- _Source texts of formatted documents_
◆ ◆ ◆ ◆
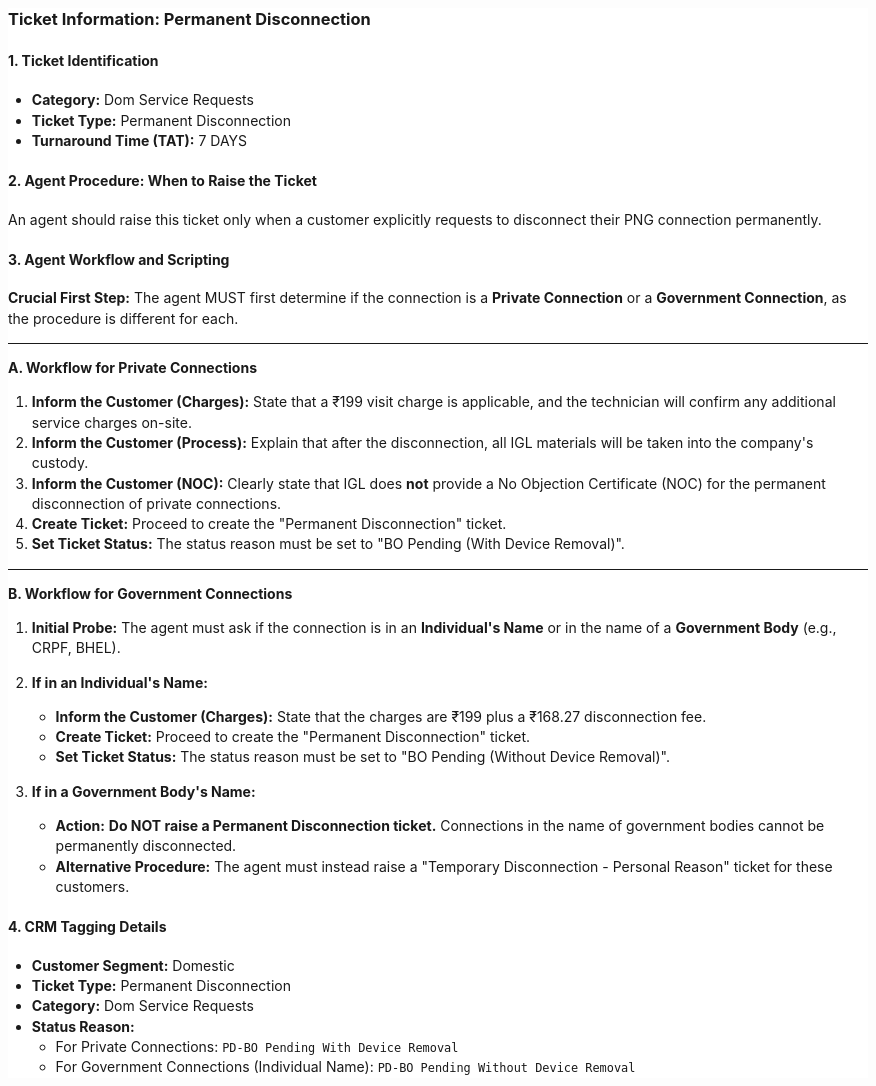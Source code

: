 ### **Ticket Information: Permanent Disconnection**

#### **1. Ticket Identification**

- **Category:** Dom Service Requests
- **Ticket Type:** Permanent Disconnection
- **Turnaround Time (TAT):** 7 DAYS

#### **2. Agent Procedure: When to Raise the Ticket**

An agent should raise this ticket only when a customer explicitly requests to disconnect their PNG connection permanently.

#### **3. Agent Workflow and Scripting**

**Crucial First Step:** The agent MUST first determine if the connection is a **Private Connection** or a **Government Connection**, as the procedure is different for each.

---

**A. Workflow for Private Connections**

1.  **Inform the Customer (Charges):** State that a ₹199 visit charge is applicable, and the technician will confirm any additional service charges on-site.
2.  **Inform the Customer (Process):** Explain that after the disconnection, all IGL materials will be taken into the company's custody.
3.  **Inform the Customer (NOC):** Clearly state that IGL does **not** provide a No Objection Certificate (NOC) for the permanent disconnection of private connections.
4.  **Create Ticket:** Proceed to create the "Permanent Disconnection" ticket.
5.  **Set Ticket Status:** The status reason must be set to "BO Pending (With Device Removal)".

---

**B. Workflow for Government Connections**

1.  **Initial Probe:** The agent must ask if the connection is in an **Individual's Name** or in the name of a **Government Body** (e.g., CRPF, BHEL).

2.  **If in an Individual's Name:**

    - **Inform the Customer (Charges):** State that the charges are ₹199 plus a ₹168.27 disconnection fee.
    - **Create Ticket:** Proceed to create the "Permanent Disconnection" ticket.
    - **Set Ticket Status:** The status reason must be set to "BO Pending (Without Device Removal)".

3.  **If in a Government Body's Name:**
    - **Action:** **Do NOT raise a Permanent Disconnection ticket.** Connections in the name of government bodies cannot be permanently disconnected.
    - **Alternative Procedure:** The agent must instead raise a "Temporary Disconnection - Personal Reason" ticket for these customers.

#### **4. CRM Tagging Details**

- **Customer Segment:** Domestic
- **Ticket Type:** Permanent Disconnection
- **Category:** Dom Service Requests
- **Status Reason:**
  - For Private Connections: `PD-BO Pending With Device Removal`
  - For Government Connections (Individual Name): `PD-BO Pending Without Device Removal`
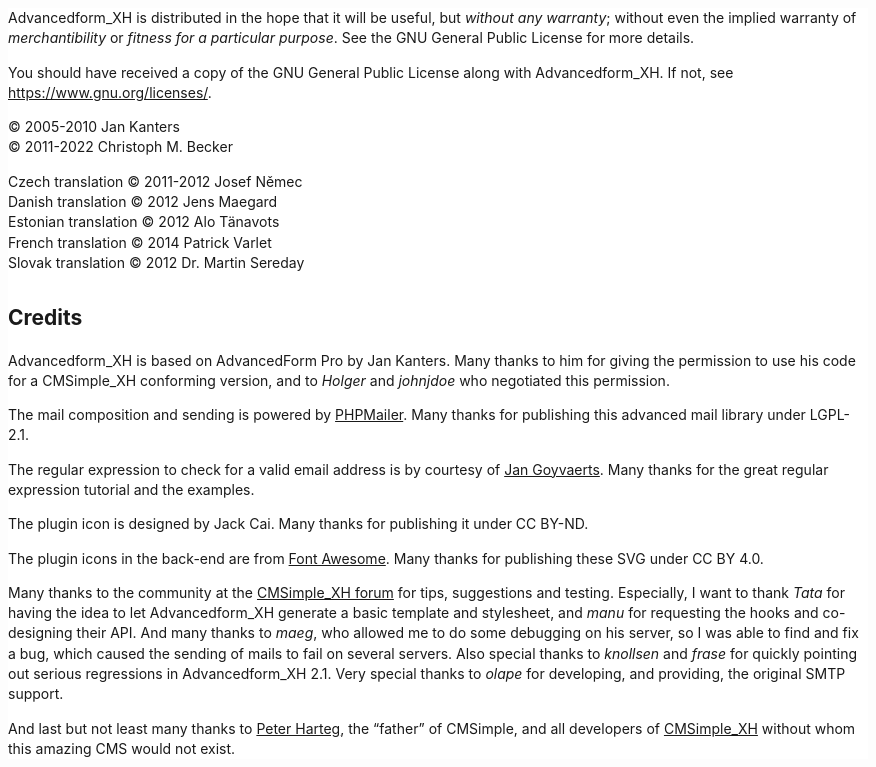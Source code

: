 Advancedform\_XH is distributed in the hope that it will be useful,
but *without any warranty*; without even the implied warranty of
*merchantibility* or *fitness for a particular purpose*. See the
GNU General Public License for more details.

You should have received a copy of the GNU General Public License
along with Advancedform\_XH.  If not, see <https://www.gnu.org/licenses/>.

© 2005-2010 Jan Kanters  
© 2011-2022 Christoph M. Becker

Czech translation © 2011-2012 Josef Němec  
Danish translation © 2012 Jens Maegard  
Estonian translation © 2012 Alo Tänavots  
French translation © 2014 Patrick Varlet  
Slovak translation © 2012 Dr. Martin Sereday

## Credits

Advancedform\_XH is based on AdvancedForm Pro by Jan Kanters.
Many thanks to him for giving the permission to use his code for a
CMSimple\_XH conforming version,
and to *Holger* and *johnjdoe* who negotiated this permission.

The mail composition and sending is powered by
[PHPMailer](https://github.com/PHPMailer/PHPMailer).
Many thanks for publishing this advanced mail library under LGPL-2.1.

The regular expression to check for a valid email address is by courtesy
of [Jan Goyvaerts](https://www.regular-expressions.info/email.html).
Many thanks for the great regular expression tutorial and the examples.

The plugin icon is designed by Jack Cai.
Many thanks for publishing it under CC BY-ND.

The plugin icons in the back-end are from [Font Awesome](https://fontawesome.com/).
Many thanks for publishing these SVG under CC BY 4.0.

Many thanks to the community at the [CMSimple\_XH forum](https://cmsimpleforum.com/)
for tips, suggestions and testing.
Especially, I want to thank *Tata* for having the idea to let
Advancedform\_XH generate a basic template and stylesheet,
and *manu* for requesting the hooks and co-designing their API.
And many thanks to *maeg*, who allowed me to do some debugging on his server,
so I was able to find and fix a bug,
which caused the sending of mails to fail on several servers.
Also special thanks to *knollsen* and *frase*
for quickly pointing out serious regressions in Advancedform_XH 2.1.
Very special thanks to *olape* for developing, and providing, the original
SMTP support.

And last but not least many thanks to
[Peter Harteg](https://www.harteg.dk/), the “father” of CMSimple,
and all developers of [CMSimple\_XH](https://www.cmsimple-xh.org)
without whom this amazing CMS would not exist.
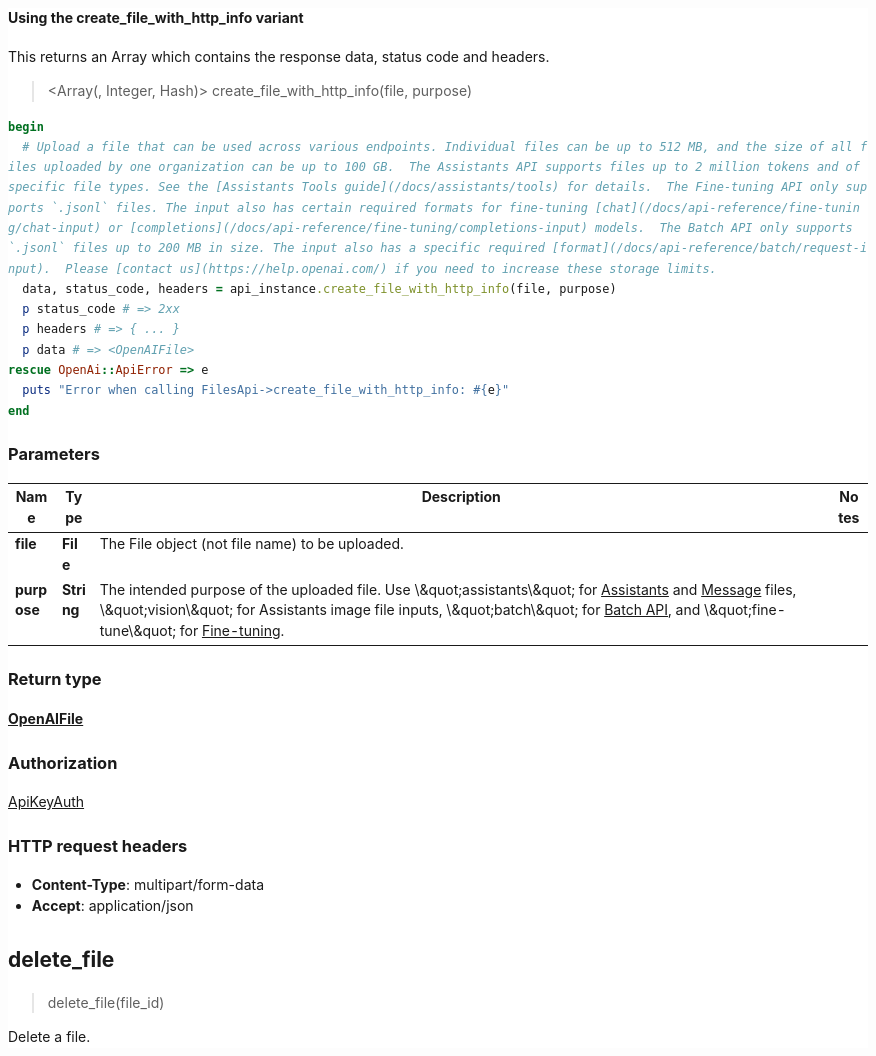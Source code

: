 
#### Using the create_file_with_http_info variant

This returns an Array which contains the response data, status code and headers.

> <Array(<OpenAIFile>, Integer, Hash)> create_file_with_http_info(file, purpose)

```ruby
begin
  # Upload a file that can be used across various endpoints. Individual files can be up to 512 MB, and the size of all files uploaded by one organization can be up to 100 GB.  The Assistants API supports files up to 2 million tokens and of specific file types. See the [Assistants Tools guide](/docs/assistants/tools) for details.  The Fine-tuning API only supports `.jsonl` files. The input also has certain required formats for fine-tuning [chat](/docs/api-reference/fine-tuning/chat-input) or [completions](/docs/api-reference/fine-tuning/completions-input) models.  The Batch API only supports `.jsonl` files up to 200 MB in size. The input also has a specific required [format](/docs/api-reference/batch/request-input).  Please [contact us](https://help.openai.com/) if you need to increase these storage limits. 
  data, status_code, headers = api_instance.create_file_with_http_info(file, purpose)
  p status_code # => 2xx
  p headers # => { ... }
  p data # => <OpenAIFile>
rescue OpenAi::ApiError => e
  puts "Error when calling FilesApi->create_file_with_http_info: #{e}"
end
```

### Parameters

| Name | Type | Description | Notes |
| ---- | ---- | ----------- | ----- |
| **file** | **File** | The File object (not file name) to be uploaded.  |  |
| **purpose** | **String** | The intended purpose of the uploaded file.  Use \\\&quot;assistants\\\&quot; for [Assistants](/docs/api-reference/assistants) and [Message](/docs/api-reference/messages) files, \\\&quot;vision\\\&quot; for Assistants image file inputs, \\\&quot;batch\\\&quot; for [Batch API](/docs/guides/batch), and \\\&quot;fine-tune\\\&quot; for [Fine-tuning](/docs/api-reference/fine-tuning).  |  |

### Return type

[**OpenAIFile**](OpenAIFile.md)

### Authorization

[ApiKeyAuth](../README.md#ApiKeyAuth)

### HTTP request headers

- **Content-Type**: multipart/form-data
- **Accept**: application/json


## delete_file

> <DeleteFileResponse> delete_file(file_id)

Delete a file.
◆ ◆ ◆ ◆
Retype only this portion of the data above: the line containing "Information: Permanent Disconnection**", the line containing "service charges on-site.", and all lines between them, exactly.

- _WRITTEN RESPONSE_
: ### **Ticket Information: Permanent Disconnection**

#### **1. Ticket Identification**

- **Category:** Dom Service Requests
- **Ticket Type:** Permanent Disconnection
- **Turnaround Time (TAT):** 7 DAYS

#### **2. Agent Procedure: When to Raise the Ticket**

An agent should raise this ticket only when a customer explicitly requests to disconnect their PNG connection permanently.

#### **3. Agent Workflow and Scripting**

**Crucial First Step:** The agent MUST first determine if the connection is a **Private Connection** or a **Government Connection**, as the procedure is different for each.

---

**A. Workflow for Private Connections**

1.  **Inform the Customer (Charges):** State that a ₹199 visit charge is applicable, and the technician will confirm any additional service charges on-site.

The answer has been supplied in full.